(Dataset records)
= Beginning of Section =
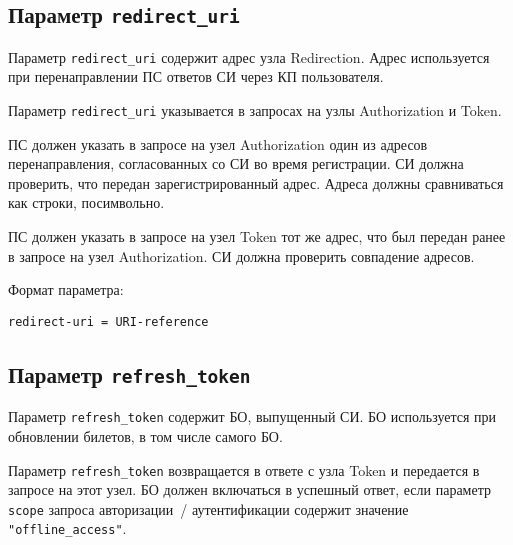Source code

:\subsection{Параметр \lstinline{redirect_uri}}\label{PARAMS.RedirectUri}

Параметр \lstinline{redirect_uri} содержит адрес узла Redirection.
Адрес используется при перенаправлении ПС ответов СИ через КП пользователя.

Параметр \lstinline{redirect_uri} указывается в запросах на узлы Authorization 
и Token.

ПС должен указать в запросе на узел Authorization один из адресов перенаправления, 
согласованных со СИ во время регистрации. СИ должна проверить, что передан 
зарегистрированный адрес. Адреса должны сравниваться как строки, посимвольно.

ПС должен указать в запросе на узел Token тот же адрес, что был передан ранее 
в запросе на узел Authorization. СИ должна проверить совпадение адресов.

Формат параметра:
\begin{lstlisting}
redirect-uri = URI-reference
\end{lstlisting}



\subsection{Параметр \lstinline{refresh_token}}\label{PARAMS.RefreshToken} 

Параметр \lstinline{refresh_token} содержит БО, выпущенный СИ.
БО используется при обновлении билетов, в том числе самого БО.

Параметр \lstinline{refresh_token} возвращается в ответе с узла Token и 
передается в запросе на этот узел.
%
БО должен включаться в успешный ответ, если параметр \lstinline{scope} 
запроса авторизации~/ аутентификации содержит значение 
\lstinline{"offline_access"}.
= End of Section =
Assigned task
Which of the lines above hold the string "используется"? Copy each one.

Answer space
Адрес используется при перенаправлении ПС ответов СИ через КП пользователя.
БО используется при обновлении билетов, в том числе самого БО.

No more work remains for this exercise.